Word’s getting out that performance evaluations can do significant damage in the workplace. From “Get Rid of the Performance Review” in the Wall Street Journal: “[An evaluation] destroys morale, kills teamwork and hurts the bottom line. And that’s just for starters.”
What to do?
Listen to Courtney Love, natch. We just can’t contain our unending adoration of her.
In an interview last year supporting Hole’s album Nobody’s Daughter, rather than evaluating her performance, she deconstructs it.
There’s a subtle, yet significant difference between the two approaches. An analysis describes something from different angles, without necessarily drawing conclusions. In contrast, an evaluation judges it. What do we learn from being judged?
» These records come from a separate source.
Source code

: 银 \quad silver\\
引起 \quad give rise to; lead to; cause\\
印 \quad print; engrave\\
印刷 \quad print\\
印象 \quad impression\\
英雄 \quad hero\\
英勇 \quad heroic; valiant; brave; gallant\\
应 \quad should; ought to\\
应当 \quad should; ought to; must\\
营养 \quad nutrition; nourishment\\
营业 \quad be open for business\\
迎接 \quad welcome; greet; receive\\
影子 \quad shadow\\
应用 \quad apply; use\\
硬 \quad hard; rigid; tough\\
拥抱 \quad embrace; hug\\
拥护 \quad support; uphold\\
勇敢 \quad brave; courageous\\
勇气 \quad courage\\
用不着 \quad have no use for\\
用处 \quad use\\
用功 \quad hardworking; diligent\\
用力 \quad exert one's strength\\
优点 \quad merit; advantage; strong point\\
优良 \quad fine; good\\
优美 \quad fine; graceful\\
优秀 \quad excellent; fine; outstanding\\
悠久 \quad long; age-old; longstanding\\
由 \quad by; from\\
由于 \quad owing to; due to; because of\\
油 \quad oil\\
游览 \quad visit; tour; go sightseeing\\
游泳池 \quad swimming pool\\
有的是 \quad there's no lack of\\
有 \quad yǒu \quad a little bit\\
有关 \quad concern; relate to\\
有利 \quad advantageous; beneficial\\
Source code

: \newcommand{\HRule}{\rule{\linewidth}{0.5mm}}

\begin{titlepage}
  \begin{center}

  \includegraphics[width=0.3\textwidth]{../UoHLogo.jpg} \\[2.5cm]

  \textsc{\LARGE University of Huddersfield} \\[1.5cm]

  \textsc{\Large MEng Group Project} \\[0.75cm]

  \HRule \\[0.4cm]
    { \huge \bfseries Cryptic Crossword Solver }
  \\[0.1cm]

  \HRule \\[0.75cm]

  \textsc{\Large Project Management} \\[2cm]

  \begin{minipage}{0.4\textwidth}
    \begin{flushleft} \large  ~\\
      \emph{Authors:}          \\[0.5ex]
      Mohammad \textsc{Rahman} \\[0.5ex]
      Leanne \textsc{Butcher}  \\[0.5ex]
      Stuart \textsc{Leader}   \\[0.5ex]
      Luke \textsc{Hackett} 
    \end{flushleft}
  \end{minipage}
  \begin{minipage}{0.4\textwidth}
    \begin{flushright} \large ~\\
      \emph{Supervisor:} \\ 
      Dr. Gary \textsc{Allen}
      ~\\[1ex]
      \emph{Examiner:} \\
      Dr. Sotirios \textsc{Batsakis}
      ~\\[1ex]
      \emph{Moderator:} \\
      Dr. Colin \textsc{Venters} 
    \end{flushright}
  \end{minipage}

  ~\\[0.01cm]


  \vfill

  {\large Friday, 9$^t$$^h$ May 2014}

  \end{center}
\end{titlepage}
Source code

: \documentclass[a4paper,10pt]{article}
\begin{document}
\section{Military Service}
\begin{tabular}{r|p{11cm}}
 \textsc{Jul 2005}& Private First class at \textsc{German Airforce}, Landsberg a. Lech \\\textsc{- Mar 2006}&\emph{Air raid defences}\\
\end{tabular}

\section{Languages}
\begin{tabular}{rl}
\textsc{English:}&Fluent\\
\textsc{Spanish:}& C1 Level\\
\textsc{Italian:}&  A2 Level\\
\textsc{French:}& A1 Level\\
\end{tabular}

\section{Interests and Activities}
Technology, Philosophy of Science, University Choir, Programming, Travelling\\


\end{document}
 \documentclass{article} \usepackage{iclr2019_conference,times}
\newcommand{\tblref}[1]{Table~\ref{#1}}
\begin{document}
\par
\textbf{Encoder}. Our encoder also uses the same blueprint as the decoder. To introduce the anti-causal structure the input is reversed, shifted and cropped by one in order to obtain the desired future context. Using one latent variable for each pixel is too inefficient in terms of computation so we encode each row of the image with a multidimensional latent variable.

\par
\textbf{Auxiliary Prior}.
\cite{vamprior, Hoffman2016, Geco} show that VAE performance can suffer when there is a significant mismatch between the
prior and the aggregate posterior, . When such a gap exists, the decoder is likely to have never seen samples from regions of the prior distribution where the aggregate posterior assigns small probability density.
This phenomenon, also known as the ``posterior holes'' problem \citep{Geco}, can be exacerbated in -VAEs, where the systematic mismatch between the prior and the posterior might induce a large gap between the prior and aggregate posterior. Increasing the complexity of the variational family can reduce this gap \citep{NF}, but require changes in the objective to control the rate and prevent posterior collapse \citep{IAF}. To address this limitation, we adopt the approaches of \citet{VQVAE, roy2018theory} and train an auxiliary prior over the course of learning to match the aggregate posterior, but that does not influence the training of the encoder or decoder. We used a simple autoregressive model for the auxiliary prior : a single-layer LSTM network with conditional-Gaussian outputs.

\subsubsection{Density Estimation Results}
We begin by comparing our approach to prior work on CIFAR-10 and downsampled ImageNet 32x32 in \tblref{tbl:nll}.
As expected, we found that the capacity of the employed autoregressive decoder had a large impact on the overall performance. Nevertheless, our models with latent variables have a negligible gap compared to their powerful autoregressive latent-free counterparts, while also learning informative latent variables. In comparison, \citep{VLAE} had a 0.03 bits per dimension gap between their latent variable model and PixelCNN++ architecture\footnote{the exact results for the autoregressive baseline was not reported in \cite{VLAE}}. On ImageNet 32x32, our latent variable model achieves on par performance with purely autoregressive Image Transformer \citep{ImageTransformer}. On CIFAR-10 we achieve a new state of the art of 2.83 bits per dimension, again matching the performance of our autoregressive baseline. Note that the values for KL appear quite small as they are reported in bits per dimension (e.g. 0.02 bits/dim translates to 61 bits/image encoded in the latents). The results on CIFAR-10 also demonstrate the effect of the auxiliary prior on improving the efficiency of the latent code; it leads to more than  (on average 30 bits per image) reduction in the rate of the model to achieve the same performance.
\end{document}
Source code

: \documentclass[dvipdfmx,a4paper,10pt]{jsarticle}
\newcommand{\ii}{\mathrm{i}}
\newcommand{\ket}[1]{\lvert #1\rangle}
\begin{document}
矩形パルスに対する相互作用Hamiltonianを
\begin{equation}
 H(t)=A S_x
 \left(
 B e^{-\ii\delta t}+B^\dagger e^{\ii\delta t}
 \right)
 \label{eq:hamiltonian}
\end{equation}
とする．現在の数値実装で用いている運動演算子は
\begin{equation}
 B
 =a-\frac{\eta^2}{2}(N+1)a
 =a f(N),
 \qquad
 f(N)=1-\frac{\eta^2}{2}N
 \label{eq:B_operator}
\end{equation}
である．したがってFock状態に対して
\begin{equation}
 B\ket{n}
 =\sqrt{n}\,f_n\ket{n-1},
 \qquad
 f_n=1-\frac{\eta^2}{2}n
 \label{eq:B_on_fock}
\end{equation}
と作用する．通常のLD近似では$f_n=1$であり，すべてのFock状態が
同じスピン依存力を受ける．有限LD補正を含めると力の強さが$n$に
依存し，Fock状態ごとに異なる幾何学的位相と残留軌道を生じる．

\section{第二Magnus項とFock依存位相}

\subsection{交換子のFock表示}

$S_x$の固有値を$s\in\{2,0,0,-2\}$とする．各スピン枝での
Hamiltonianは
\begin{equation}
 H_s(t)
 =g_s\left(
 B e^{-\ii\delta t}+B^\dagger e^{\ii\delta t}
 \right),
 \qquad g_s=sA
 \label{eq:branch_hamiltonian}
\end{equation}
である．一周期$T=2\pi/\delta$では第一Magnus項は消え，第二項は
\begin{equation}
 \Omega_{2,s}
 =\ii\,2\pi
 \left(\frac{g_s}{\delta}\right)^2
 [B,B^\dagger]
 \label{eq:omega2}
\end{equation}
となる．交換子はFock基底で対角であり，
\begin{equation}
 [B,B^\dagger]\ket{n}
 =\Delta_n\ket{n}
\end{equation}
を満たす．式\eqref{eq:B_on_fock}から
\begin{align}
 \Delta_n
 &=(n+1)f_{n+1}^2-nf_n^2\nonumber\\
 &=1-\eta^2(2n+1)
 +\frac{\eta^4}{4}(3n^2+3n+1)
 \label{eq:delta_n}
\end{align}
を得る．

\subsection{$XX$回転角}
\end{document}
Not so much.
Yet from an analytical breakdown, we derive plenty. Love analyzes her recent work experience in typically forthright form. The gems:
[In Austin, Texas] I engaged the audience more, I gave them more. I don’t know if I can do that all the time. Because I give too much when I give. And I don’t know that people are appreciating what they’re seeing, and even if they are, I don’t know if that’s enough for me. So I’m very conflicted about my job.
You note her open ambivalence about her livelihood? Nearly all of us feel ambivalent about some aspects of our employment. In thinking critically about her relationship to her work, it feels like she’s learning about her self as she speaks.